*Instructions for the task*
Where the word "smiley" occurs in a line of the data, return the whole line.

========================================

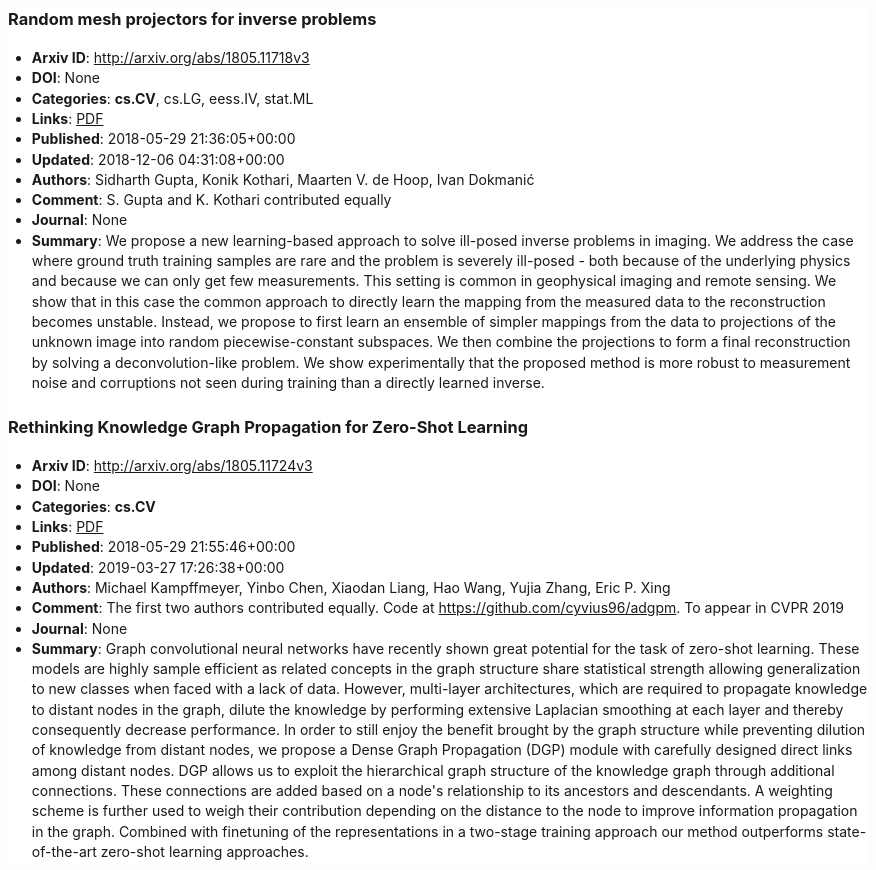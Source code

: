 

### Random mesh projectors for inverse problems
- **Arxiv ID**: http://arxiv.org/abs/1805.11718v3
- **DOI**: None
- **Categories**: **cs.CV**, cs.LG, eess.IV, stat.ML
- **Links**: [PDF](http://arxiv.org/pdf/1805.11718v3)
- **Published**: 2018-05-29 21:36:05+00:00
- **Updated**: 2018-12-06 04:31:08+00:00
- **Authors**: Sidharth Gupta, Konik Kothari, Maarten V. de Hoop, Ivan Dokmanić
- **Comment**: S. Gupta and K. Kothari contributed equally
- **Journal**: None
- **Summary**: We propose a new learning-based approach to solve ill-posed inverse problems in imaging. We address the case where ground truth training samples are rare and the problem is severely ill-posed - both because of the underlying physics and because we can only get few measurements. This setting is common in geophysical imaging and remote sensing. We show that in this case the common approach to directly learn the mapping from the measured data to the reconstruction becomes unstable. Instead, we propose to first learn an ensemble of simpler mappings from the data to projections of the unknown image into random piecewise-constant subspaces. We then combine the projections to form a final reconstruction by solving a deconvolution-like problem. We show experimentally that the proposed method is more robust to measurement noise and corruptions not seen during training than a directly learned inverse.



### Rethinking Knowledge Graph Propagation for Zero-Shot Learning
- **Arxiv ID**: http://arxiv.org/abs/1805.11724v3
- **DOI**: None
- **Categories**: **cs.CV**
- **Links**: [PDF](http://arxiv.org/pdf/1805.11724v3)
- **Published**: 2018-05-29 21:55:46+00:00
- **Updated**: 2019-03-27 17:26:38+00:00
- **Authors**: Michael Kampffmeyer, Yinbo Chen, Xiaodan Liang, Hao Wang, Yujia Zhang, Eric P. Xing
- **Comment**: The first two authors contributed equally. Code at
  https://github.com/cyvius96/adgpm. To appear in CVPR 2019
- **Journal**: None
- **Summary**: Graph convolutional neural networks have recently shown great potential for the task of zero-shot learning. These models are highly sample efficient as related concepts in the graph structure share statistical strength allowing generalization to new classes when faced with a lack of data. However, multi-layer architectures, which are required to propagate knowledge to distant nodes in the graph, dilute the knowledge by performing extensive Laplacian smoothing at each layer and thereby consequently decrease performance. In order to still enjoy the benefit brought by the graph structure while preventing dilution of knowledge from distant nodes, we propose a Dense Graph Propagation (DGP) module with carefully designed direct links among distant nodes. DGP allows us to exploit the hierarchical graph structure of the knowledge graph through additional connections. These connections are added based on a node's relationship to its ancestors and descendants. A weighting scheme is further used to weigh their contribution depending on the distance to the node to improve information propagation in the graph. Combined with finetuning of the representations in a two-stage training approach our method outperforms state-of-the-art zero-shot learning approaches.


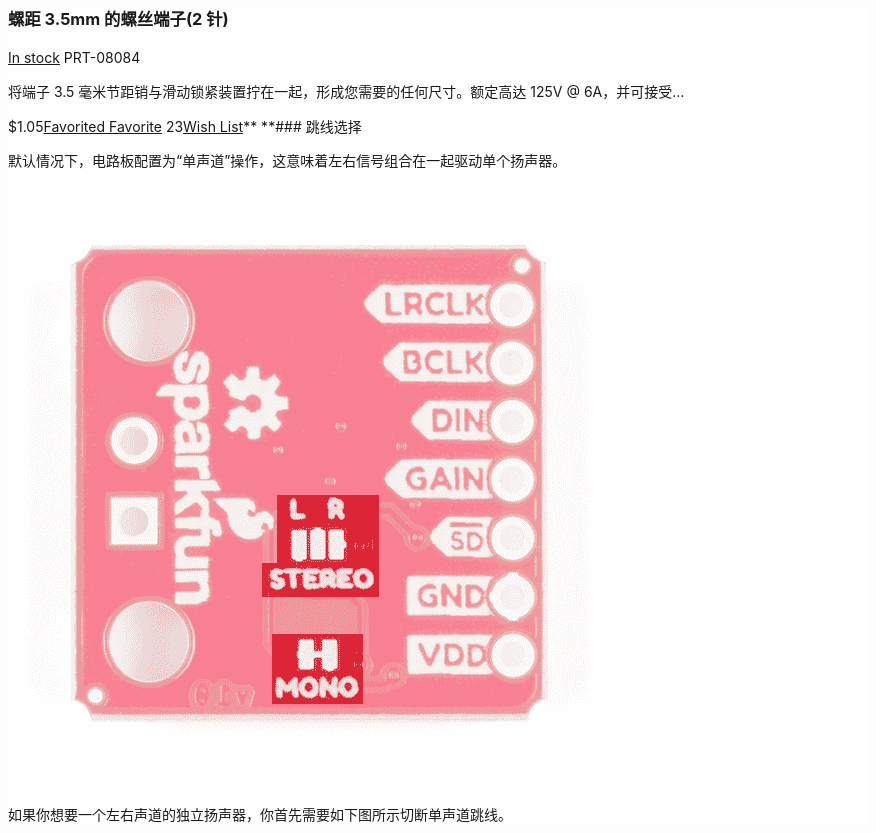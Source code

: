 ### [](https://www.sparkfun.com/products/8084)螺距 3.5mm 的螺丝端子(2 针)

[In stock](https://learn.sparkfun.com/static/bubbles/ "in stock") PRT-08084

将端子 3.5 毫米节距销与滑动锁紧装置拧在一起，形成您需要的任何尺寸。额定高达 125V @ 6A，并可接受…

$1.05[Favorited Favorite](# "Add to favorites") 23[Wish List](# "Add to wish list")** **### 跳线选择

默认情况下，电路板配置为“单声道”操作，这意味着左右信号组合在一起驱动单个扬声器。

[![Highlight Of Jumper Selection](img/b88846986b155b79cbe08d558afa1f96.png)](https://cdn.sparkfun.com/assets/learn_tutorials/8/0/2/I2S_Jumper_Highlight.jpg)

如果你想要一个左右声道的独立扬声器，你首先需要如下图所示切断单声道跳线。
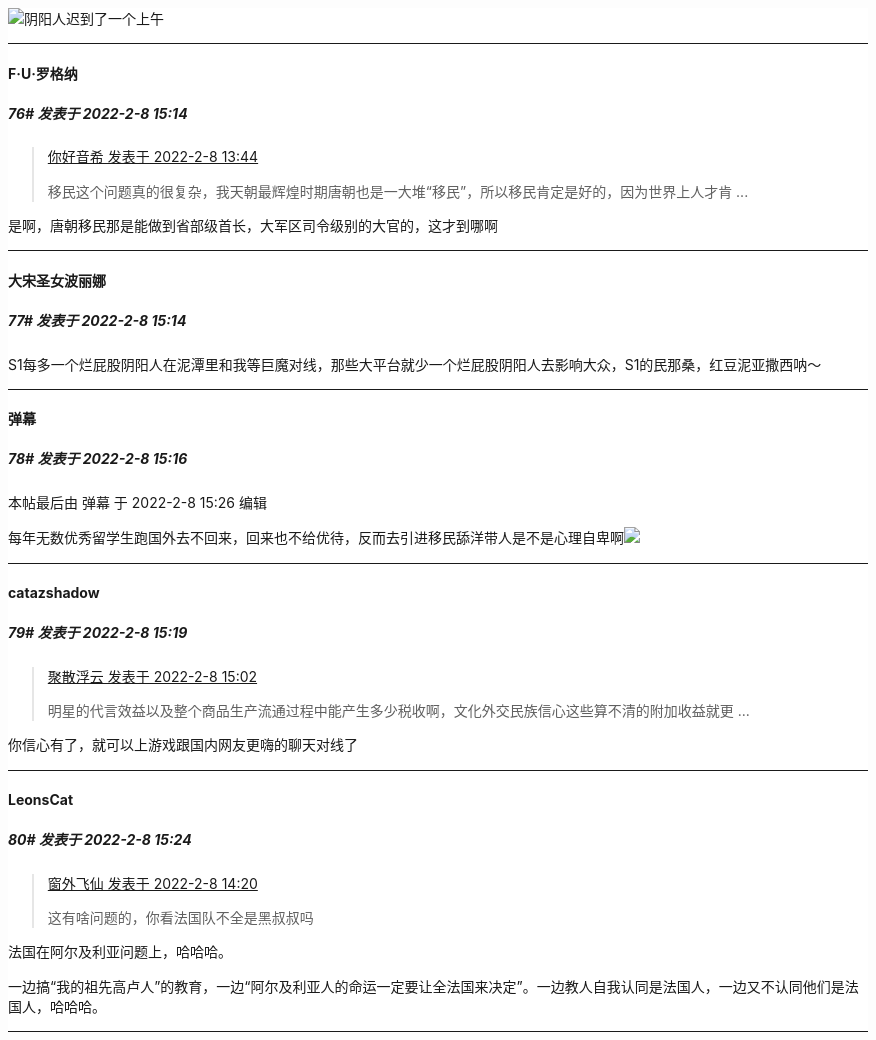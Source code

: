<img src="https://static.saraba1st.com/image/smiley/face2017/067.png" referrerpolicy="no-referrer">阴阳人迟到了一个上午

*****

####  F·U·罗格纳  
##### 76#       发表于 2022-2-8 15:14

<blockquote><a href="httphttps://bbs.saraba1st.com/2b/forum.php?mod=redirect&amp;goto=findpost&amp;pid=54591262&amp;ptid=2051357" target="_blank">你好音希 发表于 2022-2-8 13:44</a>

移民这个问题真的很复杂，我天朝最辉煌时期唐朝也是一大堆“移民”，所以移民肯定是好的，因为世界上人才肯 ...</blockquote>
是啊，唐朝移民那是能做到省部级首长，大军区司令级别的大官的，这才到哪啊

*****

####  大宋圣女波丽娜  
##### 77#       发表于 2022-2-8 15:14

S1每多一个烂屁股阴阳人在泥潭里和我等巨魔对线，那些大平台就少一个烂屁股阴阳人去影响大众，S1的民那桑，红豆泥亚撒西呐～

*****

####  弹幕  
##### 78#       发表于 2022-2-8 15:16

 本帖最后由 弹幕 于 2022-2-8 15:26 编辑 

每年无数优秀留学生跑国外去不回来，回来也不给优待，反而去引进移民舔洋带人是不是心理自卑啊<img src="https://static.saraba1st.com/image/smiley/face2017/048.png" referrerpolicy="no-referrer">

*****

####  catazshadow  
##### 79#       发表于 2022-2-8 15:19

<blockquote><a href="httphttps://bbs.saraba1st.com/2b/forum.php?mod=redirect&amp;goto=findpost&amp;pid=54592191&amp;ptid=2051357" target="_blank">聚散浮云 发表于 2022-2-8 15:02</a>

明星的代言效益以及整个商品生产流通过程中能产生多少税收啊，文化外交民族信心这些算不清的附加收益就更 ...</blockquote>
你信心有了，就可以上游戏跟国内网友更嗨的聊天对线了

*****

####  LeonsCat  
##### 80#       发表于 2022-2-8 15:24

<blockquote><a href="httphttps://bbs.saraba1st.com/2b/forum.php?mod=redirect&amp;goto=findpost&amp;pid=54591707&amp;ptid=2051357" target="_blank">窗外飞仙 发表于 2022-2-8 14:20</a>

这有啥问题的，你看法国队不全是黑叔叔吗</blockquote>
法国在阿尔及利亚问题上，哈哈哈。

一边搞“我的祖先高卢人”的教育，一边“阿尔及利亚人的命运一定要让全法国来决定”。一边教人自我认同是法国人，一边又不认同他们是法国人，哈哈哈。

*****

========================================

*Result of the exercise*
:<img src="https://static.saraba1st.com/image/smiley/face2017/067.png" referrerpolicy="no-referrer">阴阳人迟到了一个上午
每年无数优秀留学生跑国外去不回来，回来也不给优待，反而去引进移民舔洋带人是不是心理自卑啊<img src="https://static.saraba1st.com/image/smiley/face2017/048.png" referrerpolicy="no-referrer">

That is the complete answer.